Integrated Workplace Management Systems (IWMS) combine maintenance and space management functions with corporate real estate, project management, employee services functions and facility assets management. Once fully implemented, an IWMS can act as the ultimate multi-tasking agent — providing solutions to geographically diverse problems — and save time, costs and headaches.
Larry Barkley, managing director at Barkley Advisory Group, LLC in Chicago, has over 25 years of experience in corporate real estate as a senior real estate and information systems consultant. He says the true value of IWMS comes only with full implementation of three or more of the major components of the systems.
“The benefits will grow as more functionality is brought online. As each component is added, what you wind up with is a single database upon which you can measure the performance of the overall, comprehensive facility capabilities,” he says.
IWMS perks over CMMS
Previously, information systems were dominated by five functionally targeted areas: Computerized Maintenance Management Software (CMMS), construction management, space management, real estate management and sustainability. But with a focus on only one aspect, each has its limitations.

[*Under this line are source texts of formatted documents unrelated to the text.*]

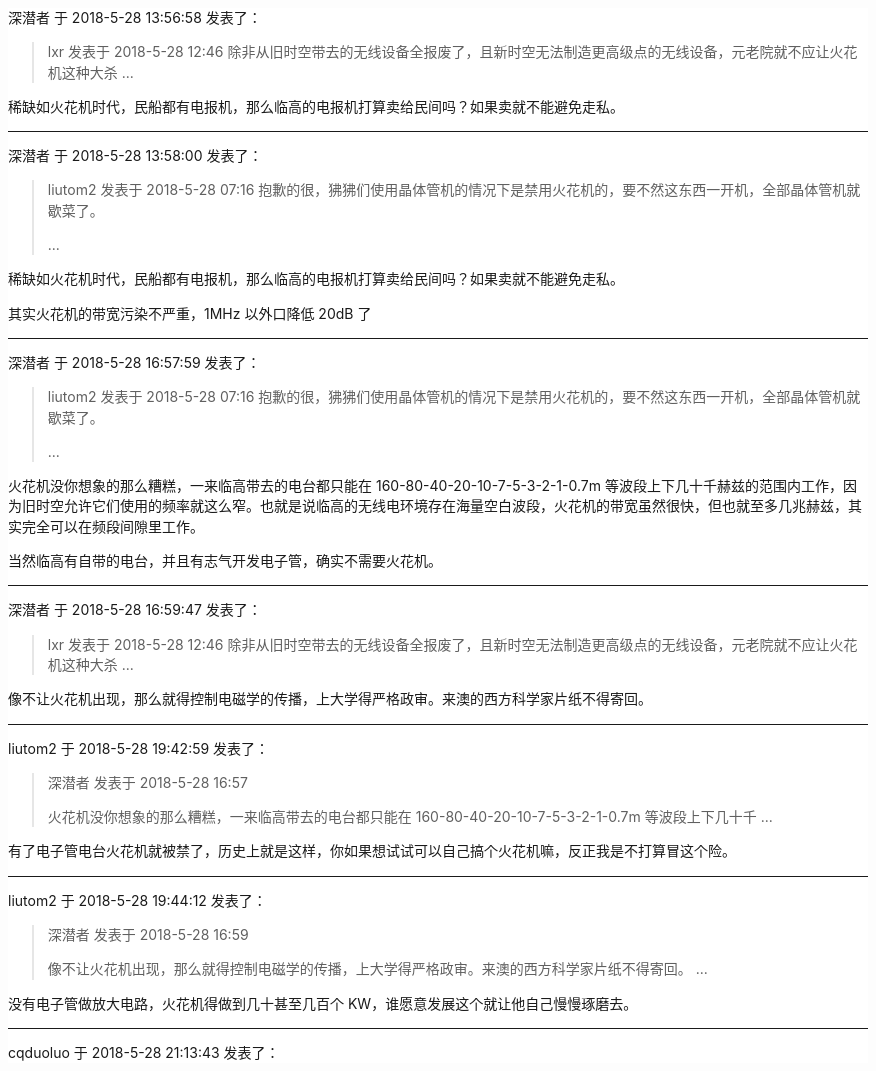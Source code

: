 深潜者 于 2018-5-28 13:56:58 发表了：

> lxr 发表于 2018-5-28 12:46 除非从旧时空带去的无线设备全报废了，且新时空无法制造更高级点的无线设备，元老院就不应让火花机这种大杀 ...

稀缺如火花机时代，民船都有电报机，那么临高的电报机打算卖给民间吗？如果卖就不能避免走私。

---

深潜者 于 2018-5-28 13:58:00 发表了：

> liutom2 发表于 2018-5-28 07:16 抱歉的很，狒狒们使用晶体管机的情况下是禁用火花机的，要不然这东西一开机，全部晶体管机就歇菜了。
>
> ...

稀缺如火花机时代，民船都有电报机，那么临高的电报机打算卖给民间吗？如果卖就不能避免走私。

其实火花机的带宽污染不严重，1MHz 以外口降低 20dB 了

---

深潜者 于 2018-5-28 16:57:59 发表了：

> liutom2 发表于 2018-5-28 07:16 抱歉的很，狒狒们使用晶体管机的情况下是禁用火花机的，要不然这东西一开机，全部晶体管机就歇菜了。
>
> ...

火花机没你想象的那么糟糕，一来临高带去的电台都只能在 160-80-40-20-10-7-5-3-2-1-0.7m 等波段上下几十千赫兹的范围内工作，因为旧时空允许它们使用的频率就这么窄。也就是说临高的无线电环境存在海量空白波段，火花机的带宽虽然很快，但也就至多几兆赫兹，其实完全可以在频段间隙里工作。

当然临高有自带的电台，并且有志气开发电子管，确实不需要火花机。

---

深潜者 于 2018-5-28 16:59:47 发表了：

> lxr 发表于 2018-5-28 12:46 除非从旧时空带去的无线设备全报废了，且新时空无法制造更高级点的无线设备，元老院就不应让火花机这种大杀 ...

像不让火花机出现，那么就得控制电磁学的传播，上大学得严格政审。来澳的西方科学家片纸不得寄回。

---

liutom2 于 2018-5-28 19:42:59 发表了：

> 深潜者 发表于 2018-5-28 16:57
>
> 火花机没你想象的那么糟糕，一来临高带去的电台都只能在 160-80-40-20-10-7-5-3-2-1-0.7m 等波段上下几十千 ...

有了电子管电台火花机就被禁了，历史上就是这样，你如果想试试可以自己搞个火花机嘛，反正我是不打算冒这个险。

---

liutom2 于 2018-5-28 19:44:12 发表了：

> 深潜者 发表于 2018-5-28 16:59
>
> 像不让火花机出现，那么就得控制电磁学的传播，上大学得严格政审。来澳的西方科学家片纸不得寄回。 ...

没有电子管做放大电路，火花机得做到几十甚至几百个 KW，谁愿意发展这个就让他自己慢慢琢磨去。

---

cqduoluo 于 2018-5-28 21:13:43 发表了：
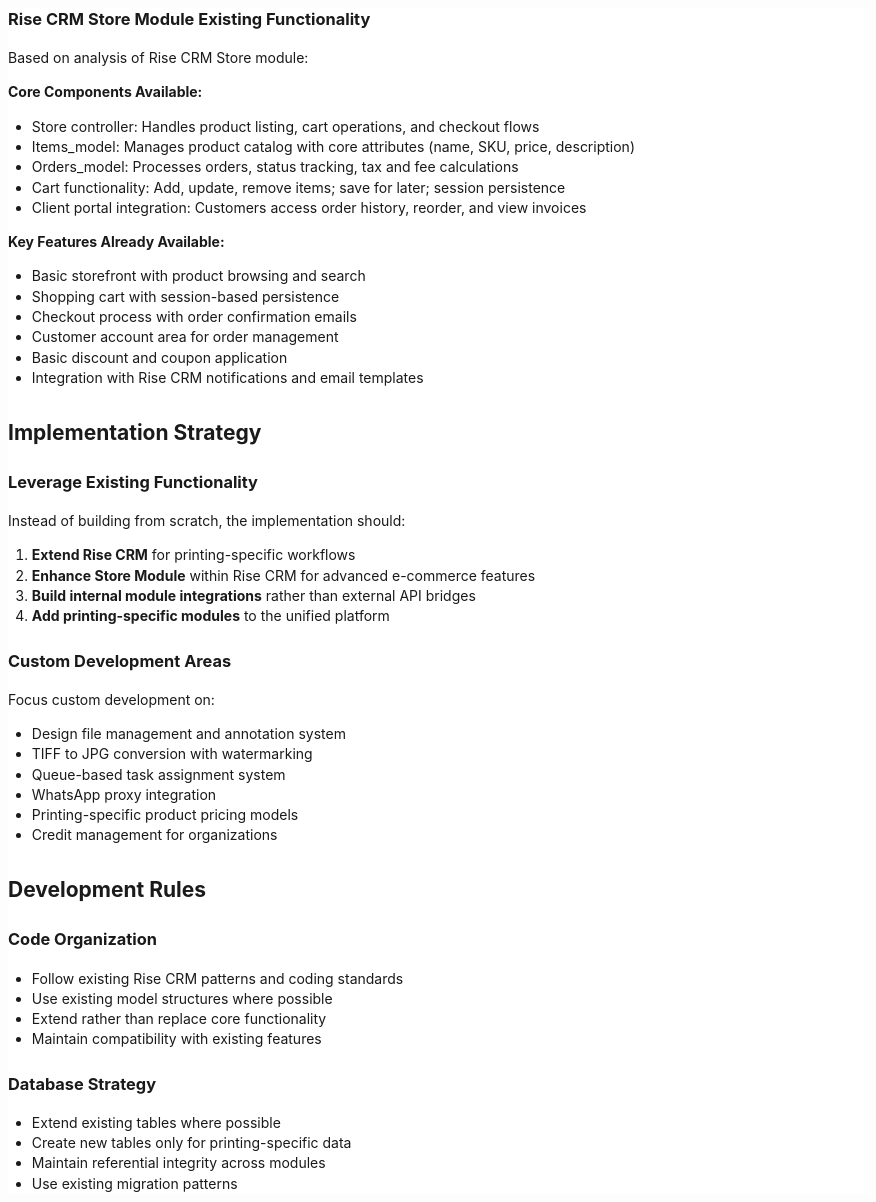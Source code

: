 ### Rise CRM Store Module Existing Functionality
Based on analysis of Rise CRM Store module:

**Core Components Available:**
- Store controller: Handles product listing, cart operations, and checkout flows
- Items_model: Manages product catalog with core attributes (name, SKU, price, description)
- Orders_model: Processes orders, status tracking, tax and fee calculations
- Cart functionality: Add, update, remove items; save for later; session persistence
- Client portal integration: Customers access order history, reorder, and view invoices

**Key Features Already Available:**
- Basic storefront with product browsing and search
- Shopping cart with session-based persistence
- Checkout process with order confirmation emails
- Customer account area for order management
- Basic discount and coupon application
- Integration with Rise CRM notifications and email templates

## Implementation Strategy

### Leverage Existing Functionality
Instead of building from scratch, the implementation should:
1. **Extend Rise CRM** for printing-specific workflows
2. **Enhance Store Module** within Rise CRM for advanced e-commerce features
3. **Build internal module integrations** rather than external API bridges
4. **Add printing-specific modules** to the unified platform

### Custom Development Areas
Focus custom development on:
- Design file management and annotation system
- TIFF to JPG conversion with watermarking
- Queue-based task assignment system
- WhatsApp proxy integration
- Printing-specific product pricing models
- Credit management for organizations

## Development Rules

### Code Organization
- Follow existing Rise CRM patterns and coding standards
- Use existing model structures where possible
- Extend rather than replace core functionality
- Maintain compatibility with existing features

### Database Strategy
- Extend existing tables where possible
- Create new tables only for printing-specific data
- Maintain referential integrity across modules
- Use existing migration patterns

IWMS takes a more comprehensive approach to management; these systems combine several components like project management, real estate, construction management, space management, space planning, and a wide range of ancillary services like workflow management, documentation management and collaboration.
“The two systems are fundamentally different in their approach,” Barkley says. “They differ in terms of how they view the niches in the market.”
Joe Valeri, president and CEO of Lucernex Technologies, an enterprise real estate software firm based in Plano, Texas, believes facilities managers can benefit from the implementation of IWMS.
“With IWMS, the work order is better,” Valeri explains. “For example, if you've got a piece of equipment in the cafeteria of an office building that needs to be fixed, you can create a new work order and send it out, and you'll know exactly who's supposed to fix it and where the vendor is in the country and, you'll have it [all] in one spot,” he says.
The system also can address emerging concerns in today's markets, such as alternate workplace strategies and sustainability.
“As Generation X and Generation Y enter the workplace, they aren't typically looking for a cubicle to work in. They are more comfortable in collaborative spaces or working remotely. The mobility of the workforce is driving the need for more information on how to manage that space in different forms,” Barkley says. “Much more sophisticated and integrated systems are needed to improve decision support.”
IWMS can track utilization, measure it and allow for adjustments in energy savings, which is a huge plus in today's cost-cutting market.
A spreading influence
Several industries are benefitting from the switch to IWMS, including retail, education, banking and the general corporate sector.
“Anybody who has multiple locations will benefit from IWMS,” Valeri says. His cloud software provider, Lucernex, met with a company with multiple national and international locations that didn’t know its total number of locations, and had multiple addresses for the same location. Valeri’s group cleaned the data from all systems and uploaded it to IWMS. They then created workflows that helped track the progress of the site from the moment the real estate manager finds it until a lease is signed.
“[IWMS enables them] to track every capital project they do on every site and lets the executives see any region, country or single store’s information in one place,” he says, adding that his firm has saved companies millions of dollars. “IWMS can really be that dramatically impacting.”